Top of ENTRIES SHOWN

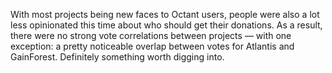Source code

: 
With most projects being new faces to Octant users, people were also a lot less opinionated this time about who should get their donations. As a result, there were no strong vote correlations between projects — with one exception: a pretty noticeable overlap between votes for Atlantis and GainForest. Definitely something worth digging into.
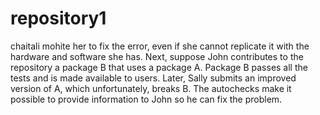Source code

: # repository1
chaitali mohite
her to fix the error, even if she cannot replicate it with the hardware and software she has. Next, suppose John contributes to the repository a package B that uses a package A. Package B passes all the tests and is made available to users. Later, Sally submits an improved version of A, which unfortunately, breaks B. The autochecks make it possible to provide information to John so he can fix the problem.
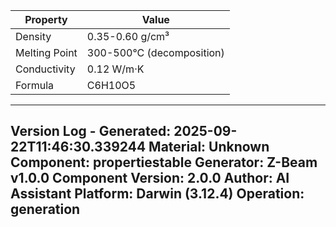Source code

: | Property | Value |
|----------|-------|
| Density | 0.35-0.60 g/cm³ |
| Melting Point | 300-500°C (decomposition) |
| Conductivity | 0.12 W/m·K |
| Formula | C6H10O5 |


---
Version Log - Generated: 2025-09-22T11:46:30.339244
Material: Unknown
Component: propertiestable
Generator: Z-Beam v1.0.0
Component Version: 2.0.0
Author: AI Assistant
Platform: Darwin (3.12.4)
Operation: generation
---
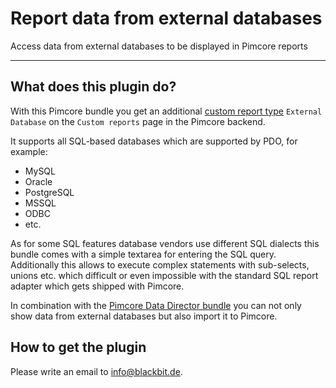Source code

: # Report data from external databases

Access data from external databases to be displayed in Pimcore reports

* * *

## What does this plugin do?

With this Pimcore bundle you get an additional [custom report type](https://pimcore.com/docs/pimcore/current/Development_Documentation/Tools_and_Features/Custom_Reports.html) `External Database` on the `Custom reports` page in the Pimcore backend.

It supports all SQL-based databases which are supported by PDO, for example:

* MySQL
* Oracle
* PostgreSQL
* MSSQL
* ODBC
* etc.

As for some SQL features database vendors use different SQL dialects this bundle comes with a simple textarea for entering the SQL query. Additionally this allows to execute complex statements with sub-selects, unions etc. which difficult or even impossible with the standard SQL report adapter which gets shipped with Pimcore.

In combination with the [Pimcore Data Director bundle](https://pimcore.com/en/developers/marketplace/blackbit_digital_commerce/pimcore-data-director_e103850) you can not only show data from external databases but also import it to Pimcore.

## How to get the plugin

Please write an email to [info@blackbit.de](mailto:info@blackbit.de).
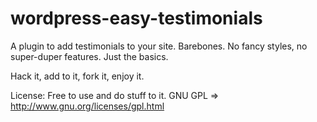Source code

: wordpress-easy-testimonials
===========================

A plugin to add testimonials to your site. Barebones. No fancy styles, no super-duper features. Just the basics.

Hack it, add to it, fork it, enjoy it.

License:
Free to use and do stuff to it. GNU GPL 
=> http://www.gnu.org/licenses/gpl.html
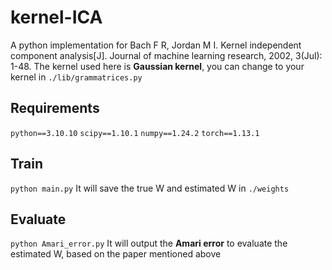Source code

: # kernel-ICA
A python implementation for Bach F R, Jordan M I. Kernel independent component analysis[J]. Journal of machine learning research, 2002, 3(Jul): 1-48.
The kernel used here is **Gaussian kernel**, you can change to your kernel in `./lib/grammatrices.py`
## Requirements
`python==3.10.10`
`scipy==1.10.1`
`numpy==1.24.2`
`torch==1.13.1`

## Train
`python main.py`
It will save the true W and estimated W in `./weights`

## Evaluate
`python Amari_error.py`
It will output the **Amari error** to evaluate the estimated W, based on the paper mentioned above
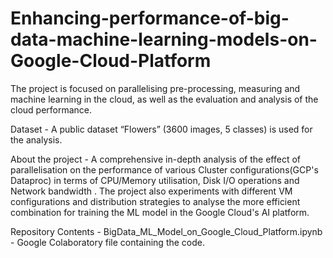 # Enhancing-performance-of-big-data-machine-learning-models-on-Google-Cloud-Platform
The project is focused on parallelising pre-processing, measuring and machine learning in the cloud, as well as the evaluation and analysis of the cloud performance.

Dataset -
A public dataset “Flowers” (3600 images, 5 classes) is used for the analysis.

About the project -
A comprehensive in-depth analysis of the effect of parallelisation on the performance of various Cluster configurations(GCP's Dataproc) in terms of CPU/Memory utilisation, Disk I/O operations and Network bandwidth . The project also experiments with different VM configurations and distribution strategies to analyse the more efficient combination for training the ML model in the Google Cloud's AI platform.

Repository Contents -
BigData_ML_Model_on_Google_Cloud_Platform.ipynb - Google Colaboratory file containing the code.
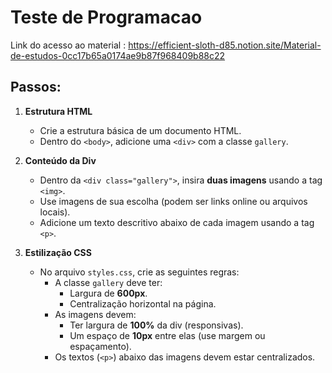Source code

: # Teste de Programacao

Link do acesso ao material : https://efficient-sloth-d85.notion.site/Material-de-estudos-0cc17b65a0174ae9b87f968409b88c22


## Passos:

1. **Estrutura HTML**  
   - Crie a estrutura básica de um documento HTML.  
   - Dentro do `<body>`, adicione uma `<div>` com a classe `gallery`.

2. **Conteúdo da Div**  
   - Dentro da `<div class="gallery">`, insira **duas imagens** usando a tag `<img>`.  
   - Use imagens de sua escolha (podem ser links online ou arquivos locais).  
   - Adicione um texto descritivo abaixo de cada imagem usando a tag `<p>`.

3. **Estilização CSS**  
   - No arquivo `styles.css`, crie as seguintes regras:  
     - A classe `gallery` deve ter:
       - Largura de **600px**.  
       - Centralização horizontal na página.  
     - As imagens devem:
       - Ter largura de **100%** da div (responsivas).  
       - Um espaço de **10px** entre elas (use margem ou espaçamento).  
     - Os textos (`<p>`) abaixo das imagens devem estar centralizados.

Bottom of ENTRIES SHOWN

Every entry above is to be transcribed exactly, with all pictures left out.

Source code

: 
With most projects being new faces to Octant users, people were also a lot less opinionated this time about who should get their donations. As a result, there were no strong vote correlations between projects — with one exception: a pretty noticeable overlap between votes for Atlantis and GainForest. Definitely something worth digging into.
Source code

: # repository1
chaitali mohite
her to fix the error, even if she cannot replicate it with the hardware and software she has. Next, suppose John contributes to the repository a package B that uses a package A. Package B passes all the tests and is made available to users. Later, Sally submits an improved version of A, which unfortunately, breaks B. The autochecks make it possible to provide information to John so he can fix the problem.
Source code

: | Property | Value |
|----------|-------|
| Density | 0.35-0.60 g/cm³ |
| Melting Point | 300-500°C (decomposition) |
| Conductivity | 0.12 W/m·K |
| Formula | C6H10O5 |


---
Version Log - Generated: 2025-09-22T11:46:30.339244
Material: Unknown
Component: propertiestable
Generator: Z-Beam v1.0.0
Component Version: 2.0.0
Author: AI Assistant
Platform: Darwin (3.12.4)
Operation: generation
---
Source code

: # Report data from external databases

Access data from external databases to be displayed in Pimcore reports

* * *

## What does this plugin do?

With this Pimcore bundle you get an additional [custom report type](https://pimcore.com/docs/pimcore/current/Development_Documentation/Tools_and_Features/Custom_Reports.html) `External Database` on the `Custom reports` page in the Pimcore backend.

It supports all SQL-based databases which are supported by PDO, for example:

* MySQL
* Oracle
* PostgreSQL
* MSSQL
* ODBC
* etc.

As for some SQL features database vendors use different SQL dialects this bundle comes with a simple textarea for entering the SQL query. Additionally this allows to execute complex statements with sub-selects, unions etc. which difficult or even impossible with the standard SQL report adapter which gets shipped with Pimcore.

In combination with the [Pimcore Data Director bundle](https://pimcore.com/en/developers/marketplace/blackbit_digital_commerce/pimcore-data-director_e103850) you can not only show data from external databases but also import it to Pimcore.

## How to get the plugin

Please write an email to [info@blackbit.de](mailto:info@blackbit.de).
Source code

: wordpress-easy-testimonials
===========================

A plugin to add testimonials to your site. Barebones. No fancy styles, no super-duper features. Just the basics.

Hack it, add to it, fork it, enjoy it.

License:
Free to use and do stuff to it. GNU GPL 
=> http://www.gnu.org/licenses/gpl.html
Source code

: # kernel-ICA
A python implementation for Bach F R, Jordan M I. Kernel independent component analysis[J]. Journal of machine learning research, 2002, 3(Jul): 1-48.
The kernel used here is **Gaussian kernel**, you can change to your kernel in `./lib/grammatrices.py`
## Requirements
`python==3.10.10`
`scipy==1.10.1`
`numpy==1.24.2`
`torch==1.13.1`

## Train
`python main.py`
It will save the true W and estimated W in `./weights`

## Evaluate
`python Amari_error.py`
It will output the **Amari error** to evaluate the estimated W, based on the paper mentioned above
 # Enhancing-performance-of-big-data-machine-learning-models-on-Google-Cloud-Platform
The project is focused on parallelising pre-processing, measuring and machine learning in the cloud, as well as the evaluation and analysis of the cloud performance.

Dataset -
A public dataset “Flowers” (3600 images, 5 classes) is used for the analysis.

About the project -
A comprehensive in-depth analysis of the effect of parallelisation on the performance of various Cluster configurations(GCP's Dataproc) in terms of CPU/Memory utilisation, Disk I/O operations and Network bandwidth . The project also experiments with different VM configurations and distribution strategies to analyse the more efficient combination for training the ML model in the Google Cloud's AI platform.

Repository Contents -
BigData_ML_Model_on_Google_Cloud_Platform.ipynb - Google Colaboratory file containing the code.
Source code

: # Teste de Programacao

Link do acesso ao material : https://efficient-sloth-d85.notion.site/Material-de-estudos-0cc17b65a0174ae9b87f968409b88c22


## Passos:

1. **Estrutura HTML**  
   - Crie a estrutura básica de um documento HTML.  
   - Dentro do `<body>`, adicione uma `<div>` com a classe `gallery`.

2. **Conteúdo da Div**  
   - Dentro da `<div class="gallery">`, insira **duas imagens** usando a tag `<img>`.  
   - Use imagens de sua escolha (podem ser links online ou arquivos locais).  
   - Adicione um texto descritivo abaixo de cada imagem usando a tag `<p>`.

3. **Estilização CSS**  
   - No arquivo `styles.css`, crie as seguintes regras:  
     - A classe `gallery` deve ter:
       - Largura de **600px**.  
       - Centralização horizontal na página.  
     - As imagens devem:
       - Ter largura de **100%** da div (responsivas).  
       - Um espaço de **10px** entre elas (use margem ou espaçamento).  
     - Os textos (`<p>`) abaixo das imagens devem estar centralizados.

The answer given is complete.